ザッカーバーグ氏が米下院金融委員会の公聴会に出席し、約6時間にわたって50人近い議員の質問に答えた。同氏が米議会の公聴会に出るのは個人情報の流出問題を巡り追求を受けた18年4月に続いて2回目となる。

同社が中心となって準備を進めているリブラについて、議員からはマネーロンダリング(資金洗浄)や、テロや犯罪の資金供給の手段となるといった懸念が噴出した。リブラを運営する独立機関、リブラ協会がサービス開始を強行する可能性を問われると、「その場合には脱会する」と述べて規制重視の立場を強調した。

同社は情報流出などで社会からの信用を失い、金融サービスを提供する企業として不適格との意見も出た。こうした指摘に対しては「規制の枠組み従うことが(信頼獲得で)重要な役割を果たす」との考えを示した。一方、議会が新たな規制を整備するまでサービスを延期することを求められると「規制当局は既に議会の監督下にある」と明言を避け、今後の調整の困難さを暗示した。

公聴会でザッカーバーグ氏は中国が独自にデジタル通貨への取り組みを進めていることについて「リブラの構想を発表した直後に官民一体で同様のサービスを開発する方針を打ち出した。米国がイノベーションを主導しないと、金融におけるリーダーの地位が危うくなる」と指摘した。
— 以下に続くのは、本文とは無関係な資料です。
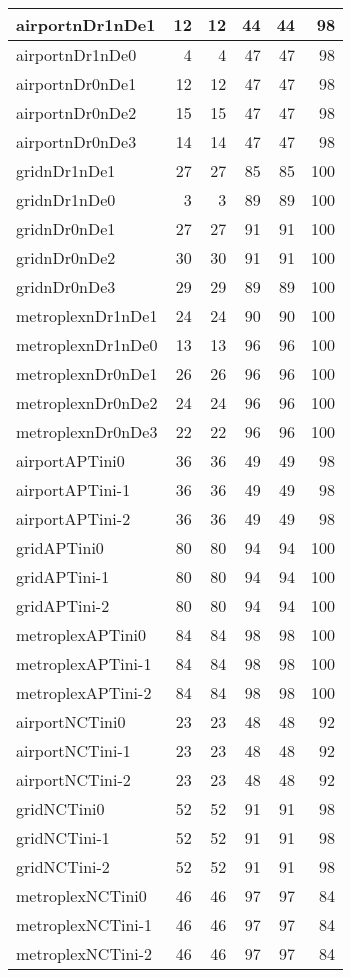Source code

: \documentclass[../../../thesis.tex]{subfiles}
\begin{document}
\begin{longtable}{|l|r|r|r|r|r|}
\endlastfoot
airportnDr1nDe1 & 12 & 12 & 44 & 44 & 98 \\ \hline
airportnDr1nDe0 & 4 & 4 & 47 & 47 & 98 \\ \hline
airportnDr0nDe1 & 12 & 12 & 47 & 47 & 98 \\ \hline
airportnDr0nDe2 & 15 & 15 & 47 & 47 & 98 \\ \hline
airportnDr0nDe3 & 14 & 14 & 47 & 47 & 98 \\ \hline
gridnDr1nDe1 & 27 & 27 & 85 & 85 & 100 \\ \hline
gridnDr1nDe0 & 3 & 3 & 89 & 89 & 100 \\ \hline
gridnDr0nDe1 & 27 & 27 & 91 & 91 & 100 \\ \hline
gridnDr0nDe2 & 30 & 30 & 91 & 91 & 100 \\ \hline
gridnDr0nDe3 & 29 & 29 & 89 & 89 & 100 \\ \hline
metroplexnDr1nDe1 & 24 & 24 & 90 & 90 & 100 \\ \hline
metroplexnDr1nDe0 & 13 & 13 & 96 & 96 & 100 \\ \hline
metroplexnDr0nDe1 & 26 & 26 & 96 & 96 & 100 \\ \hline
metroplexnDr0nDe2 & 24 & 24 & 96 & 96 & 100 \\ \hline
metroplexnDr0nDe3 & 22 & 22 & 96 & 96 & 100 \\ \hline
airportAPTini0 & 36 & 36 & 49 & 49 & 98 \\ \hline
airportAPTini-1 & 36 & 36 & 49 & 49 & 98 \\ \hline
airportAPTini-2 & 36 & 36 & 49 & 49 & 98 \\ \hline
gridAPTini0 & 80 & 80 & 94 & 94 & 100 \\ \hline
gridAPTini-1 & 80 & 80 & 94 & 94 & 100 \\ \hline
gridAPTini-2 & 80 & 80 & 94 & 94 & 100 \\ \hline
metroplexAPTini0 & 84 & 84 & 98 & 98 & 100 \\ \hline
metroplexAPTini-1 & 84 & 84 & 98 & 98 & 100 \\ \hline
metroplexAPTini-2 & 84 & 84 & 98 & 98 & 100 \\ \hline
airportNCTini0 & 23 & 23 & 48 & 48 & 92 \\ \hline
airportNCTini-1 & 23 & 23 & 48 & 48 & 92 \\ \hline
airportNCTini-2 & 23 & 23 & 48 & 48 & 92 \\ \hline
gridNCTini0 & 52 & 52 & 91 & 91 & 98 \\ \hline
gridNCTini-1 & 52 & 52 & 91 & 91 & 98 \\ \hline
gridNCTini-2 & 52 & 52 & 91 & 91 & 98 \\ \hline
metroplexNCTini0 & 46 & 46 & 97 & 97 & 84 \\ \hline
metroplexNCTini-1 & 46 & 46 & 97 & 97 & 84 \\ \hline
metroplexNCTini-2 & 46 & 46 & 97 & 97 & 84 \\ \hline
\end{longtable}
\end{document}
こうした意見に対しては一部の共和党議員が同調する一方、民主党を中心に情報流出やプライバシー侵害、国外からの選挙妨害といった問題への批判が相次いだ。児童ポルノをはじめとする不適切なコンテンツの放置や女性や黒人といったマイノリティーへの配慮が不足しているとの指摘も目立ち、フェイスブックや大手インターネット企業を取り巻く厳しい環境を裏付けた。